-- TASK DETAILS --
How many of the lines below contain "товара"? Answer with that number alone.

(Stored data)
--------------------
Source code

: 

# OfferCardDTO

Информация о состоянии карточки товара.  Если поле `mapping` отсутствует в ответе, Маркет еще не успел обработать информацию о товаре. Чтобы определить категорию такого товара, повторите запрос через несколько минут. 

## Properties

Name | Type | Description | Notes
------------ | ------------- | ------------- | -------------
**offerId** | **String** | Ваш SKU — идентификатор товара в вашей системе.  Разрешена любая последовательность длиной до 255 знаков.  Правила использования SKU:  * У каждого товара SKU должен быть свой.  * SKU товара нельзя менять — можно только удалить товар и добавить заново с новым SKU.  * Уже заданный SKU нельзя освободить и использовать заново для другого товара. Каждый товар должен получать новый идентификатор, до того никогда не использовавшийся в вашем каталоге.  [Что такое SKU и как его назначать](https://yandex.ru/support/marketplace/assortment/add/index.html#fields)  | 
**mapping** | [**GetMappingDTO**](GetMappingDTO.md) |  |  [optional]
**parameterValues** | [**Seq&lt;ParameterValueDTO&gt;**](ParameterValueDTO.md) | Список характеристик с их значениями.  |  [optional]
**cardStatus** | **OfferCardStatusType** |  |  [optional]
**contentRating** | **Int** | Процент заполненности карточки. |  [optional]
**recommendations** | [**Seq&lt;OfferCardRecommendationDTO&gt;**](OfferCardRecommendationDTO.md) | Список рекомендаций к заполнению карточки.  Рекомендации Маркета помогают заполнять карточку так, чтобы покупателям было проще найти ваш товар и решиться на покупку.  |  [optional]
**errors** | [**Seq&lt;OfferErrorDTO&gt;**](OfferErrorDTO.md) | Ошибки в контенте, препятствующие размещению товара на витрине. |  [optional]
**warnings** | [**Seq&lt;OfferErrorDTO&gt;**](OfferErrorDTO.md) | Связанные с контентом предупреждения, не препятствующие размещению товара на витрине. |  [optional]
--------------------
-- ANSWER BOX --
4